WHAT THE TASK ASKS.
Repeat every line of the material that follows, word for word.
* * * *
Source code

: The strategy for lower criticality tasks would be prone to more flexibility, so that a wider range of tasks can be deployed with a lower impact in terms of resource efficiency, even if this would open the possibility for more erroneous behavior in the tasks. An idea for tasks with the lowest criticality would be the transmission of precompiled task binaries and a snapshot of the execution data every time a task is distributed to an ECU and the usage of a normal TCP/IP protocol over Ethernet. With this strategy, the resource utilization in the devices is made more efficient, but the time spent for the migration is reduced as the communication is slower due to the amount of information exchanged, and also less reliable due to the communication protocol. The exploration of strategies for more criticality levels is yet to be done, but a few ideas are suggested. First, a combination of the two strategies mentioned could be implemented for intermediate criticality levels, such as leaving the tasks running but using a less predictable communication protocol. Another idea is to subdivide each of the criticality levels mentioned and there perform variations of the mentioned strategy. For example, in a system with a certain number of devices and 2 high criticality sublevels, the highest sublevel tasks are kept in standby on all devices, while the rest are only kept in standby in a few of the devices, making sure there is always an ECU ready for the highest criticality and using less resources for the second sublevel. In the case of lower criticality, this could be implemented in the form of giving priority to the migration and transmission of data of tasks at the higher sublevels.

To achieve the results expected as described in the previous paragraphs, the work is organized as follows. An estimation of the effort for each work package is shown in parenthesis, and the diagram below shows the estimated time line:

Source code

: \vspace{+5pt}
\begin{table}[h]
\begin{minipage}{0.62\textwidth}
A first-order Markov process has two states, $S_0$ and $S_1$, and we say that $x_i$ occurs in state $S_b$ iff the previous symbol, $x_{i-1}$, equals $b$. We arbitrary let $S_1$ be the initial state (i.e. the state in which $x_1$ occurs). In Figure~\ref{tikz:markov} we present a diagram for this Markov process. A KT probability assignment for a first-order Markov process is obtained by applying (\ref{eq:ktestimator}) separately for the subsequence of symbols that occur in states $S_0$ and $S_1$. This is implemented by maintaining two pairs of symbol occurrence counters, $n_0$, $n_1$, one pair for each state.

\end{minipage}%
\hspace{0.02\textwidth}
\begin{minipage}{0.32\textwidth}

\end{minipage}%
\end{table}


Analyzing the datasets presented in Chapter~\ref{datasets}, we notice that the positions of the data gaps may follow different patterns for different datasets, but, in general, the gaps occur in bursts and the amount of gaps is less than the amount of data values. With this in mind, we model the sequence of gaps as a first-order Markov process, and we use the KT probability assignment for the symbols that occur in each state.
* * * *
COMPLETED EXERCISE.
Source code

: The strategy for lower criticality tasks would be prone to more flexibility, so that a wider range of tasks can be deployed with a lower impact in terms of resource efficiency, even if this would open the possibility for more erroneous behavior in the tasks. An idea for tasks with the lowest criticality would be the transmission of precompiled task binaries and a snapshot of the execution data every time a task is distributed to an ECU and the usage of a normal TCP/IP protocol over Ethernet. With this strategy, the resource utilization in the devices is made more efficient, but the time spent for the migration is reduced as the communication is slower due to the amount of information exchanged, and also less reliable due to the communication protocol. The exploration of strategies for more criticality levels is yet to be done, but a few ideas are suggested. First, a combination of the two strategies mentioned could be implemented for intermediate criticality levels, such as leaving the tasks running but using a less predictable communication protocol. Another idea is to subdivide each of the criticality levels mentioned and there perform variations of the mentioned strategy. For example, in a system with a certain number of devices and 2 high criticality sublevels, the highest sublevel tasks are kept in standby on all devices, while the rest are only kept in standby in a few of the devices, making sure there is always an ECU ready for the highest criticality and using less resources for the second sublevel. In the case of lower criticality, this could be implemented in the form of giving priority to the migration and transmission of data of tasks at the higher sublevels.

To achieve the results expected as described in the previous paragraphs, the work is organized as follows. An estimation of the effort for each work package is shown in parenthesis, and the diagram below shows the estimated time line:

Source code

: \vspace{+5pt}
\begin{table}[h]
\begin{minipage}{0.62\textwidth}
A first-order Markov process has two states, $S_0$ and $S_1$, and we say that $x_i$ occurs in state $S_b$ iff the previous symbol, $x_{i-1}$, equals $b$. We arbitrary let $S_1$ be the initial state (i.e. the state in which $x_1$ occurs). In Figure~\ref{tikz:markov} we present a diagram for this Markov process. A KT probability assignment for a first-order Markov process is obtained by applying (\ref{eq:ktestimator}) separately for the subsequence of symbols that occur in states $S_0$ and $S_1$. This is implemented by maintaining two pairs of symbol occurrence counters, $n_0$, $n_1$, one pair for each state.

\end{minipage}%
\hspace{0.02\textwidth}
\begin{minipage}{0.32\textwidth}

\end{minipage}%
\end{table}


Analyzing the datasets presented in Chapter~\ref{datasets}, we notice that the positions of the data gaps may follow different patterns for different datasets, but, in general, the gaps occur in bursts and the amount of gaps is less than the amount of data values. With this in mind, we model the sequence of gaps as a first-order Markov process, and we use the KT probability assignment for the symbols that occur in each state.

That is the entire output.